Community Based Research
At a gathering in 2012, AICBR worked with our partners to come up with a common understanding of community.
In the Yukon, the primary community for AICBR is a community of place, where all living things are connected ecologically and spiritually -the people, the land, animals and plants in rural and urban locations. AICBR recognizes that all those living in the Yukon belong to several different communities - they connect to others with similar interests; such as others who speak the same language, have the same history, belong to the same profession, care about the same problem, work together or go to school together. Both communities of place and communities of interest are evolving and dynamic.
Friendship, K., Blottner, B., Jackson, S., Butler Walker, J. (2012). Arctic Institute of Community-Based Research First Annual Conference Report. Arctic Institute of Community-Based Research, Whitehorse Yukon. 36pp.
Community-based research (CBR) is a participatory approach where research projects are driven by community priorities and the community is involved throughout the entire research process: from writing the project proposal to analyzing the results to taking action using the research outcomes. CBR, also known as Participatory Action Research (PAR), as well as Community-Based Participatory Research (CBPR) in the USA, is founded on six core principles1.

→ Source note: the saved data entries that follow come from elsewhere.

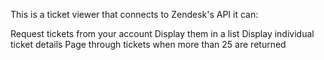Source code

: This is a ticket viewer that connects to Zendesk's API it can:

Request tickets from your account
Display them in a list
Display individual ticket details
Page through tickets when more than 25 are returned
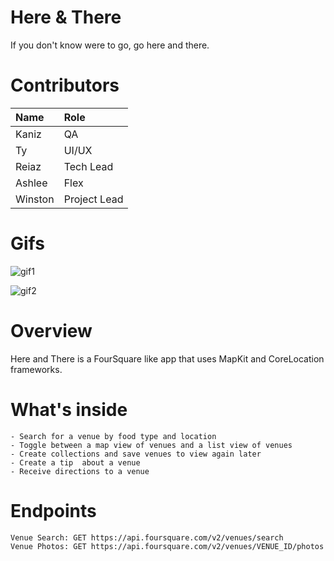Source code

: # Here & There
If you don't know were to go, go here and there.

# Contributors
Name | Role
:---|:---
Kaniz | QA
Ty | UI/UX
Reiaz |Tech Lead
Ashlee | Flex
Winston | Project Lead
# Gifs
![gif1](https://storage.jumpshare.com/preview/6yxZqQKkMo0HZNMHMtU0Brl9PwTMvcABFYPFhoH5pRLQBTAP8yZHqmvGuP23s-A8Jgg9C_UavsiM1U2uRtwdAd0Iq-_ZMIwlJNqsu6s4bO0F1kR3dMUjedqC16uBUu85)


![gif2](https://storage.jumpshare.com/preview/Ir4YnZl3PUcAYOjfhIVfy24ZHyvmFAxPoH7mYRCwT-0rcMeYaU4Xd5nIco8VjSbS4OfYrgrYF_SLsE9FLZENvFNlSmh0egFbdyHzE6LvoMAI4av1wcwKsmUDuTGzHRrg)

# Overview
Here and There is a FourSquare like app that uses MapKit and CoreLocation frameworks.

# What's inside
    - Search for a venue by food type and location
    - Toggle between a map view of venues and a list view of venues
    - Create collections and save venues to view again later
    - Create a tip  about a venue
    - Receive directions to a venue
    
# Endpoints

    Venue Search: GET https://api.foursquare.com/v2/venues/search
    Venue Photos: GET https://api.foursquare.com/v2/venues/VENUE_ID/photos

- Cooperative by engaging community members and researchers in a joint process in which both contribute equally
- A co-learning process
- A method for systems development and local community capacity building
- An empowering process through which participants can increase control over their lives by nurturing community strengths and problem-solving abilities
- A way to balance research and action
In the Yukon, CBR is built on respect, caring, and sharing where communities, practitioners, and researchers have mutual goals and excitement about the work and recognize one another's strengths and contributions. In 2012, the Arctic Institute of Community-Based Research (AICBR), in collaboration with others with a vested interest in northern community research, developed a list of principles and values that reflect the nature of community-based research in Canada's North. These principles, which are listed below, guide the research AICBR conducts with all project partners and communities.
Principles of Community-Based Research (CBR) for the Yukon:
- Community members and researchers work together in all stages of the projects.
- Community members/research participants are actively involved in decisions about the research process from the beginning; and the process is responsive to cultural and community values.
- The research process strives for consensus and enables participation for all people.
- The relationship between researchers and community members is built on respect, trust, and learning with and from each other.
- The research project lays the groundwork for the exchange of knowledge, skills, resources, and ownership between stakeholders and within a mutual agreement.
- Those involved in the research project have the responsibility to provide reciprocity.
- The research process builds the capacity of community people to participate in and use the knowledge produced by the research.
- There is continuous discussion/verification of data between all partners in order to generate meaningful, useful, and accessible results to inform community actions.
- The research benefits and serves the community directly and addresses their interests and needs.
- Research builds on and contributes to the strengths and resources of the community.
- Health is addressed from positive, ecological and cultural beliefs and values.
To support actions on community-based health research priorities, our current focus is on:
- Prioritizing a community-based health research agenda for the North in consultation with communities and others
- Capacity building
- Community-based research training
- Knowledge Synthesis and Translation
- Partnership Development
- Identification and monitoring of potential funding sources
1. Minkler, M., & Wallerstein, N. (Eds.). (2010). Community-based participatory research for health: From process to outcomes. John Wiley & Sons.